Assignment
Skip the pictures. Give all the data again exactly.

Record set
BEGIN
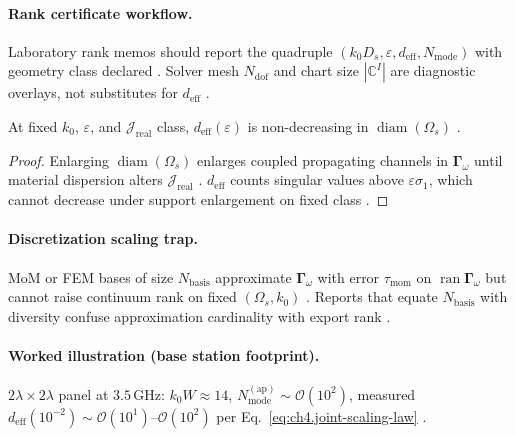 \paragraph{Rank certificate workflow.}
Laboratory rank memos should report the quadruple \((k_{0}D_{s},\varepsilon,d_{\mathrm{eff}},N_{\mathrm{mode}})\) with geometry class declared
\cite{stratton1941,harrington2001,hansen1988,jackson1999}. Solver mesh \(N_{\mathrm{dof}}\) and chart size \(|\mathbb{C}^{I}|\) are diagnostic overlays,
not substitutes for \(d_{\mathrm{eff}}\) \cite{devaney2004,collin2001}.

\begin{theorem}
\label{thm:ch4.diam-rank-monotone}
At fixed \(k_{0}\), \(\varepsilon\), and \(\mathcal{J}_{\mathrm{real}}\) class, \(d_{\mathrm{eff}}(\varepsilon)\) is non-decreasing in \(\operatorname{diam}(\Omega_{s})\)
\cite{stratton1941,hansen1988,harrington2001,jackson1999,devaney2004}.
\end{theorem}
\begin{proof}
Enlarging \(\operatorname{diam}(\Omega_{s})\) enlarges coupled propagating channels in \(\boldsymbol{\Gamma}_\omega\) until material dispersion alters
\(\mathcal{J}_{\mathrm{real}}\) \cite{harrington2001,stratton1941}. \(d_{\mathrm{eff}}\) counts singular values above \(\varepsilon\sigma_{1}\), which cannot
decrease under support enlargement on fixed class \cite{hansen1988,devaney2004,jackson1999}.
\end{proof}

\paragraph{Discretization scaling trap.}
MoM or FEM bases of size \(N_{\mathrm{basis}}\) approximate \(\boldsymbol{\Gamma}_\omega\) with error \(\tau_{\mathrm{mom}}\) on \(\operatorname{ran}\boldsymbol{\Gamma}_\omega\)
but cannot raise continuum rank on fixed \((\Omega_{s},k_{0})\) \cite{harrington2001,devaney2004}. Reports that equate \(N_{\mathrm{basis}}\) with diversity
confuse approximation cardinality with export rank \cite{stratton1941,hansen1988,collin2001}.

\paragraph{Worked illustration (base station footprint).}
\(2\lambda\times2\lambda\) panel at \(3.5\,\mathrm{GHz}\): \(k_{0}W\approx14\), \(N_{\mathrm{mode}}^{\mathrm{(ap)}}\sim\mathcal{O}(10^{2})\), measured
\(d_{\mathrm{eff}}(10^{-2})\sim\mathcal{O}(10^{1})\)--\(\mathcal{O}(10^{2})\) per Eq.~\eqref{eq:ch4.joint-scaling-law} \cite{collin2001,harrington2001,hansen1988,jackson1999}.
END
Written solution
 \paragraph{Rank certificate workflow.}
Laboratory rank memos should report the quadruple \((k_{0}D_{s},\varepsilon,d_{\mathrm{eff}},N_{\mathrm{mode}})\) with geometry class declared
\cite{stratton1941,harrington2001,hansen1988,jackson1999}. Solver mesh \(N_{\mathrm{dof}}\) and chart size \(|\mathbb{C}^{I}|\) are diagnostic overlays,
not substitutes for \(d_{\mathrm{eff}}\) \cite{devaney2004,collin2001}.

\begin{theorem}
\label{thm:ch4.diam-rank-monotone}
At fixed \(k_{0}\), \(\varepsilon\), and \(\mathcal{J}_{\mathrm{real}}\) class, \(d_{\mathrm{eff}}(\varepsilon)\) is non-decreasing in \(\operatorname{diam}(\Omega_{s})\)
\cite{stratton1941,hansen1988,harrington2001,jackson1999,devaney2004}.
\end{theorem}
\begin{proof}
Enlarging \(\operatorname{diam}(\Omega_{s})\) enlarges coupled propagating channels in \(\boldsymbol{\Gamma}_\omega\) until material dispersion alters
\(\mathcal{J}_{\mathrm{real}}\) \cite{harrington2001,stratton1941}. \(d_{\mathrm{eff}}\) counts singular values above \(\varepsilon\sigma_{1}\), which cannot
decrease under support enlargement on fixed class \cite{hansen1988,devaney2004,jackson1999}.
\end{proof}

\paragraph{Discretization scaling trap.}
MoM or FEM bases of size \(N_{\mathrm{basis}}\) approximate \(\boldsymbol{\Gamma}_\omega\) with error \(\tau_{\mathrm{mom}}\) on \(\operatorname{ran}\boldsymbol{\Gamma}_\omega\)
but cannot raise continuum rank on fixed \((\Omega_{s},k_{0})\) \cite{harrington2001,devaney2004}. Reports that equate \(N_{\mathrm{basis}}\) with diversity
confuse approximation cardinality with export rank \cite{stratton1941,hansen1988,collin2001}.

\paragraph{Worked illustration (base station footprint).}
\(2\lambda\times2\lambda\) panel at \(3.5\,\mathrm{GHz}\): \(k_{0}W\approx14\), \(N_{\mathrm{mode}}^{\mathrm{(ap)}}\sim\mathcal{O}(10^{2})\), measured
\(d_{\mathrm{eff}}(10^{-2})\sim\mathcal{O}(10^{1})\)--\(\mathcal{O}(10^{2})\) per Eq.~\eqref{eq:ch4.joint-scaling-law} \cite{collin2001,harrington2001,hansen1988,jackson1999}.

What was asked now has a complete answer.